*** Block opens ***
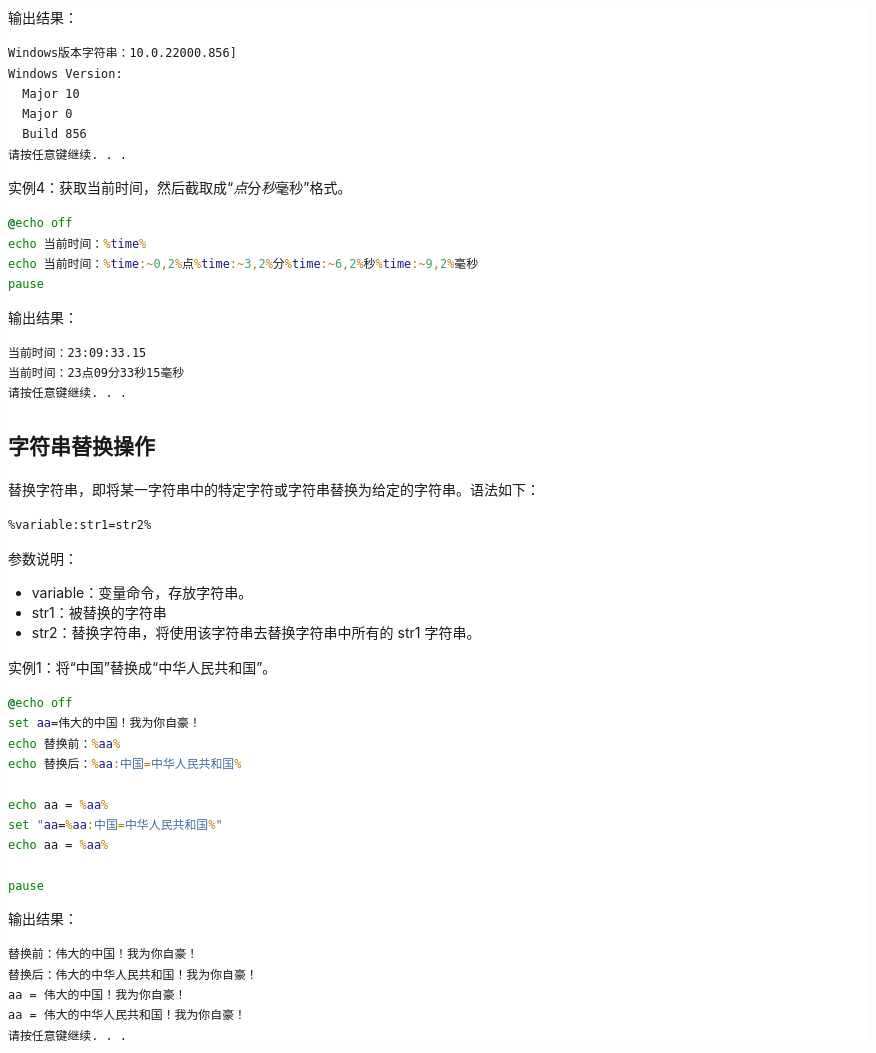 输出结果：
```
Windows版本字符串：10.0.22000.856]
Windows Version:
  Major 10
  Major 0
  Build 856
请按任意键继续. . .
```

实例4：获取当前时间，然后截取成“*点*分*秒*毫秒”格式。
```bat
@echo off
echo 当前时间：%time%
echo 当前时间：%time:~0,2%点%time:~3,2%分%time:~6,2%秒%time:~9,2%毫秒
pause
```

输出结果：
```
当前时间：23:09:33.15
当前时间：23点09分33秒15毫秒
请按任意键继续. . .
```

## 字符串替换操作

替换字符串，即将某一字符串中的特定字符或字符串替换为给定的字符串。语法如下：
```
%variable:str1=str2%
```

参数说明：
- variable：变量命令，存放字符串。
- str1：被替换的字符串
- str2：替换字符串，将使用该字符串去替换字符串中所有的 str1 字符串。

实例1：将“中国”替换成“中华人民共和国”。

```bat
@echo off
set aa=伟大的中国！我为你自豪！
echo 替换前：%aa%
echo 替换后：%aa:中国=中华人民共和国%
 
echo aa = %aa%
set "aa=%aa:中国=中华人民共和国%"
echo aa = %aa%
 
pause
```

输出结果：
```
替换前：伟大的中国！我为你自豪！
替换后：伟大的中华人民共和国！我为你自豪！
aa = 伟大的中国！我为你自豪！
aa = 伟大的中华人民共和国！我为你自豪！
请按任意键继续. . .
```
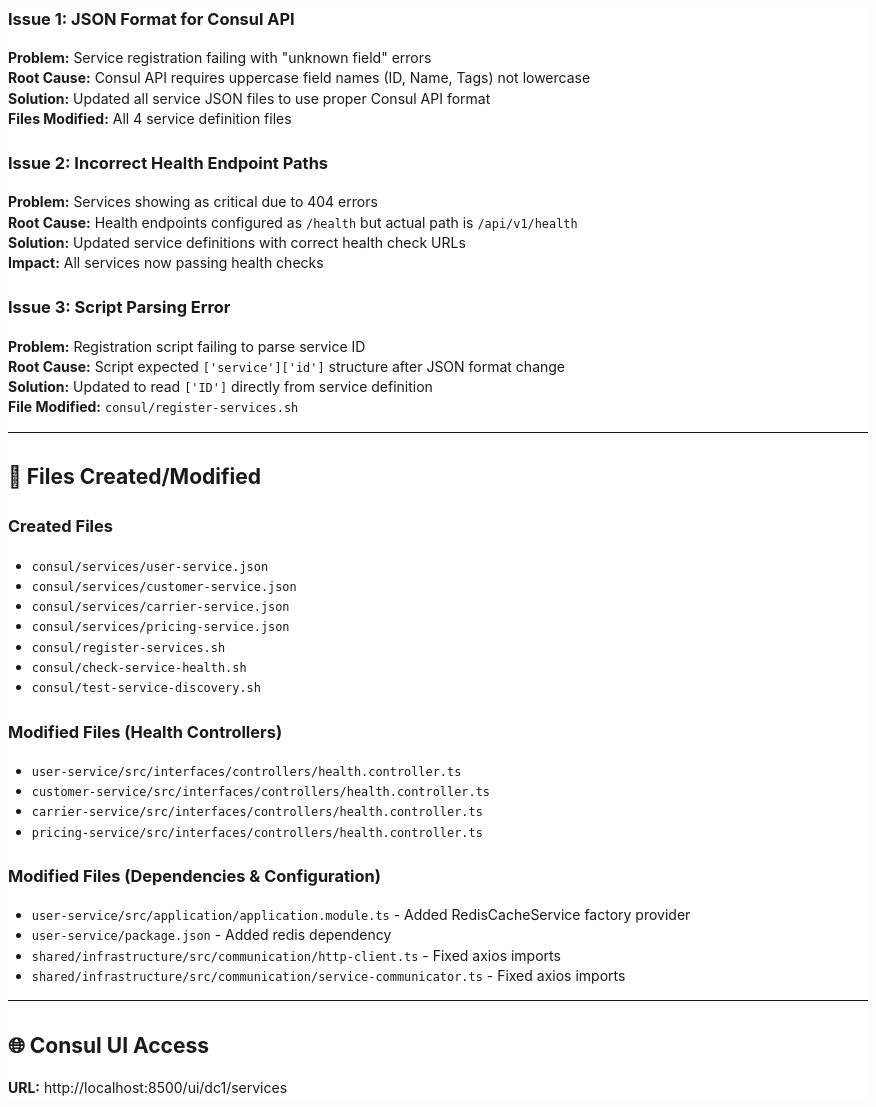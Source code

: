 ### Issue 1: JSON Format for Consul API
**Problem:** Service registration failing with "unknown field" errors  
**Root Cause:** Consul API requires uppercase field names (ID, Name, Tags) not lowercase  
**Solution:** Updated all service JSON files to use proper Consul API format  
**Files Modified:** All 4 service definition files

### Issue 2: Incorrect Health Endpoint Paths
**Problem:** Services showing as critical due to 404 errors  
**Root Cause:** Health endpoints configured as `/health` but actual path is `/api/v1/health`  
**Solution:** Updated service definitions with correct health check URLs  
**Impact:** All services now passing health checks

### Issue 3: Script Parsing Error
**Problem:** Registration script failing to parse service ID  
**Root Cause:** Script expected `['service']['id']` structure after JSON format change  
**Solution:** Updated to read `['ID']` directly from service definition  
**File Modified:** `consul/register-services.sh`

---

## 📁 Files Created/Modified

### Created Files
- `consul/services/user-service.json`
- `consul/services/customer-service.json`
- `consul/services/carrier-service.json`
- `consul/services/pricing-service.json`
- `consul/register-services.sh`
- `consul/check-service-health.sh`
- `consul/test-service-discovery.sh`

### Modified Files (Health Controllers)
- `user-service/src/interfaces/controllers/health.controller.ts`
- `customer-service/src/interfaces/controllers/health.controller.ts`
- `carrier-service/src/interfaces/controllers/health.controller.ts`
- `pricing-service/src/interfaces/controllers/health.controller.ts`

### Modified Files (Dependencies & Configuration)
- `user-service/src/application/application.module.ts` - Added RedisCacheService factory provider
- `user-service/package.json` - Added redis dependency
- `shared/infrastructure/src/communication/http-client.ts` - Fixed axios imports
- `shared/infrastructure/src/communication/service-communicator.ts` - Fixed axios imports

---

## 🌐 Consul UI Access

**URL:** http://localhost:8500/ui/dc1/services

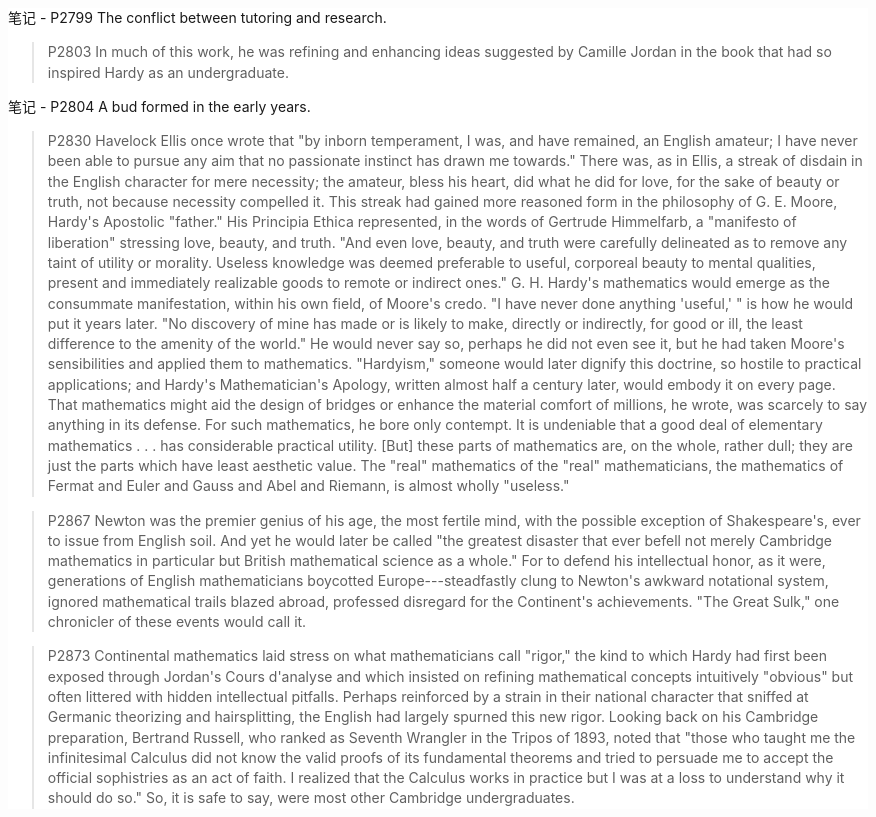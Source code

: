 笔记 - P2799 The conflict between tutoring and research.

> P2803 In much of this work, he was refining and enhancing ideas
> suggested by Camille Jordan in the book that had so inspired Hardy as
> an undergraduate.

笔记 - P2804 A bud formed in the early years.

> P2830 Havelock Ellis once wrote that "by inborn temperament, I was,
> and have remained, an English amateur; I have never been able to
> pursue any aim that no passionate instinct has drawn me towards."
> There was, as in Ellis, a streak of disdain in the English character
> for mere necessity; the amateur, bless his heart, did what he did for
> love, for the sake of beauty or truth, not because necessity compelled
> it. This streak had gained more reasoned form in the philosophy of G.
> E. Moore, Hardy's Apostolic "father." His Principia Ethica
> represented, in the words of Gertrude Himmelfarb, a "manifesto of
> liberation" stressing love, beauty, and truth. "And even love, beauty,
> and truth were carefully delineated as to remove any taint of utility
> or morality. Useless knowledge was deemed preferable to useful,
> corporeal beauty to mental qualities, present and immediately
> realizable goods to remote or indirect ones." G. H. Hardy's
> mathematics would emerge as the consummate manifestation, within his
> own field, of Moore's credo. "I have never done anything 'useful,' "
> is how he would put it years later. "No discovery of mine has made or
> is likely to make, directly or indirectly, for good or ill, the least
> difference to the amenity of the world." He would never say so,
> perhaps he did not even see it, but he had taken Moore's sensibilities
> and applied them to mathematics. "Hardyism," someone would later
> dignify this doctrine, so hostile to practical applications; and
> Hardy's Mathematician's Apology, written almost half a century later,
> would embody it on every page. That mathematics might aid the design
> of bridges or enhance the material comfort of millions, he wrote, was
> scarcely to say anything in its defense. For such mathematics, he bore
> only contempt. It is undeniable that a good deal of elementary
> mathematics . . . has considerable practical utility. \[But\] these
> parts of mathematics are, on the whole, rather dull; they are just the
> parts which have least aesthetic value. The "real" mathematics of the
> "real" mathematicians, the mathematics of Fermat and Euler and Gauss
> and Abel and Riemann, is almost wholly "useless."

> P2867 Newton was the premier genius of his age, the most fertile mind,
> with the possible exception of Shakespeare's, ever to issue from
> English soil. And yet he would later be called "the greatest disaster
> that ever befell not merely Cambridge mathematics in particular but
> British mathematical science as a whole." For to defend his
> intellectual honor, as it were, generations of English mathematicians
> boycotted Europe---steadfastly clung to Newton's awkward notational
> system, ignored mathematical trails blazed abroad, professed disregard
> for the Continent's achievements. "The Great Sulk," one chronicler of
> these events would call it.

> P2873 Continental mathematics laid stress on what mathematicians call
> "rigor," the kind to which Hardy had first been exposed through
> Jordan's Cours d'analyse and which insisted on refining mathematical
> concepts intuitively "obvious" but often littered with hidden
> intellectual pitfalls. Perhaps reinforced by a strain in their
> national character that sniffed at Germanic theorizing and
> hairsplitting, the English had largely spurned this new rigor. Looking
> back on his Cambridge preparation, Bertrand Russell, who ranked as
> Seventh Wrangler in the Tripos of 1893, noted that "those who taught
> me the infinitesimal Calculus did not know the valid proofs of its
> fundamental theorems and tried to persuade me to accept the official
> sophistries as an act of faith. I realized that the Calculus works in
> practice but I was at a loss to understand why it should do so." So,
> it is safe to say, were most other Cambridge undergraduates.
*** Block closes ***
> _WHAT YOU WILL DO_
Reproduce the data above exactly, but only from the line containing "Added redis dependency" through the line containing "aid the design"; skip the pictures.

> _EXERCISE RESULT_
- `user-service/package.json` - Added redis dependency
- `shared/infrastructure/src/communication/http-client.ts` - Fixed axios imports
- `shared/infrastructure/src/communication/service-communicator.ts` - Fixed axios imports

---

## 🌐 Consul UI Access

**URL:** http://localhost:8500/ui/dc1/services

Source code

: 笔记 - P2799 The conflict between tutoring and research.

> P2803 In much of this work, he was refining and enhancing ideas
> suggested by Camille Jordan in the book that had so inspired Hardy as
> an undergraduate.

笔记 - P2804 A bud formed in the early years.

> P2830 Havelock Ellis once wrote that "by inborn temperament, I was,
> and have remained, an English amateur; I have never been able to
> pursue any aim that no passionate instinct has drawn me towards."
> There was, as in Ellis, a streak of disdain in the English character
> for mere necessity; the amateur, bless his heart, did what he did for
> love, for the sake of beauty or truth, not because necessity compelled
> it. This streak had gained more reasoned form in the philosophy of G.
> E. Moore, Hardy's Apostolic "father." His Principia Ethica
> represented, in the words of Gertrude Himmelfarb, a "manifesto of
> liberation" stressing love, beauty, and truth. "And even love, beauty,
> and truth were carefully delineated as to remove any taint of utility
> or morality. Useless knowledge was deemed preferable to useful,
> corporeal beauty to mental qualities, present and immediately
> realizable goods to remote or indirect ones." G. H. Hardy's
> mathematics would emerge as the consummate manifestation, within his
> own field, of Moore's credo. "I have never done anything 'useful,' "
> is how he would put it years later. "No discovery of mine has made or
> is likely to make, directly or indirectly, for good or ill, the least
> difference to the amenity of the world." He would never say so,
> perhaps he did not even see it, but he had taken Moore's sensibilities
> and applied them to mathematics. "Hardyism," someone would later
> dignify this doctrine, so hostile to practical applications; and
> Hardy's Mathematician's Apology, written almost half a century later,
> would embody it on every page. That mathematics might aid the design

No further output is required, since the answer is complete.